By choosing lambda as in (3.10), it is possible to obtain the validity of above inequality. Similarly,

$$\begin{aligned} \Vert (dF_{{\tilde{x}}}^{-1})_{(u,v)}(w_1,w_2)\Vert > \left( \frac{1}{2}+\frac{1}{2\lambda }\right) \Vert w \Vert . \end{aligned}$$

(7.2)

From the proof of the first item of Proposition 3 referred to Katok’s paper [9], we see that, for \(\lambda \) as (3.10)

$$\begin{aligned} (dF_{{\tilde{x}}})_{(u,v)}C_{\gamma }^{u}\subset C_{\lambda \,\gamma }^{u},\,\,\,\,\,\,\,\,\,\,\,\, \,\,\,\,\,\,\,\,\,\,\,\,(dF_{{\tilde{x}}}^{-1})_{(u,v)}C_{\gamma }^{s}\subset C_{\lambda \,\gamma }^{s}. \end{aligned}$$

(7.3)

Now let z be a periodic point (which is assumed to be a fixed point). considering \(z={\varPhi }_{{\tilde{x}}}(u,v)\), then from Proposition 2,

$$\begin{aligned} dF_{{\bar{z}}}&=(d{\varPhi }_{{\tilde{f}}({\tilde{x}})})_{(u,v)}\circ (d F_{{\tilde{x}}})_{(u,v)}\circ (d{\varPhi }_{{\tilde{x}}}^{-1})_{z} \end{aligned}$$

(7.4)

$$\begin{aligned}&=(d{\varPhi }_{{\tilde{f}}({\tilde{x}})})_{(u,v)}\circ (d{\varPhi }_{{\tilde{x}}}^{-1})_{z}\circ (d{\varPhi }_{{\tilde{x}}})_{(u,v)}\circ (d F_{{\tilde{x}}})_{(u,v)}\circ (d{\varPhi }_{{\tilde{x}}}^{-1})_{z}. \end{aligned}$$

(7.5)

Observe that in the Equation 4, \((d{\varPhi }_{{\tilde{x}}})_{(u,v)}\circ (d F_{{\tilde{x}}})_{(u,v)}\circ (d{\varPhi }_{{\tilde{x}}}^{-1})_{z}\) is an operator from \(T_{z}M\rightarrow T_{z}M\) and \((d{\varPhi }_{{\tilde{f}}({\tilde{x}})})_{(u,v)}\circ (d{\varPhi }_{{\tilde{x}}}^{-1})_{z}\) transforms the \(\Vert .\Vert _{{\tilde{x}}}^{\prime }\) norm into the \(\Vert .\Vert _{{\tilde{f}}({\tilde{x}})}^{\prime }\).

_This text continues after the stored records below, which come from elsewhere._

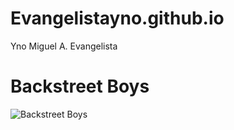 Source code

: # Evangelistayno.github.io
Yno Miguel A. Evangelista

# Backstreet Boys
![Backstreet Boys](https://www.ocregister.com/wp-content/uploads/migration/mst/mstlqj-b781164477z.120130908114526000gbd1fpt0u.1.jpg?w=620)
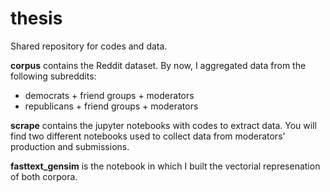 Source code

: # thesis
Shared repository for codes and data. 

__corpus__ contains the Reddit dataset. By now, I aggregated data from the following subreddits: 
- democrats + friend groups + moderators
- republicans + friend groups + moderators

__scrape__ contains the jupyter notebooks with codes to extract data. You will find two different notebooks used to collect data from moderators' production and submissions. 

__fasttext_gensim__ is the notebook in which I built the vectorial represenation of both corpora. 

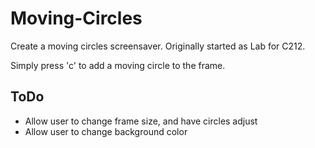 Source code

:# Moving-Circles
Create a moving circles screensaver.  Originally started as Lab for C212.

Simply press 'c' to add a moving circle to the frame.

## ToDo
- Allow user to change frame size, and have circles adjust
- Allow user to change background color
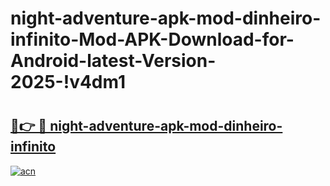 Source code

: # night-adventure-apk-mod-dinheiro-infinito-Mod-APK-Download-for-Android-latest-Version-2025-!v4dm1

# <h2><a href="https://uqr9x3.esa.edu.pl?title=night-adventure-apk-mod-dinheiro-infinito&ref=v4dm1">🔗👉 🔴 night-adventure-apk-mod-dinheiro-infinito</a></h2>

[![acn](https://github.com/user-attachments/assets/0f9c940e-d8b0-45ae-aac7-cd30a18b3e1c)](https://uqr9x3.esa.edu.pl?title=night-adventure-apk-mod-dinheiro-infinito&ref=v4dm1)

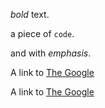 *bold* text.

a piece of `code`.

and with _emphasis_.

A link to [The Google](https://google.com)

A link to [The Google](https://google.com "google")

Since \(d{\varPhi }_{{\tilde{x}}}\) is transforming the Euclidean norm from \({\mathbb {R}}^{2}\) to the norm \(\Vert .\Vert _{{\tilde{x}}}^{\prime }\), so the properties (7.3) are applied to \({\tilde{C}}^{u}_{\gamma }\) and \({\tilde{C}}^{s}_{\gamma }\). Then,

$$\begin{aligned} (dF_{{\bar{z}}}){\tilde{C}}_{\gamma }^{u}\subset {\tilde{C}}_{{\hat{\lambda }}\,\gamma }^{u}\,\,\,\,\,\,\,\,\,\,\,\,\,\,\,\,\, (dF_{{\bar{z}}}^{-1}){\tilde{C}}_{\gamma }^{s}\subset {\tilde{C}}_{{\hat{\lambda }}\,\gamma }^{s}, \end{aligned}$$

(7.6)

for some \({\hat{\lambda }}<1\), that obtains by choosing a suitable small enough \(\varrho \) in (1.1).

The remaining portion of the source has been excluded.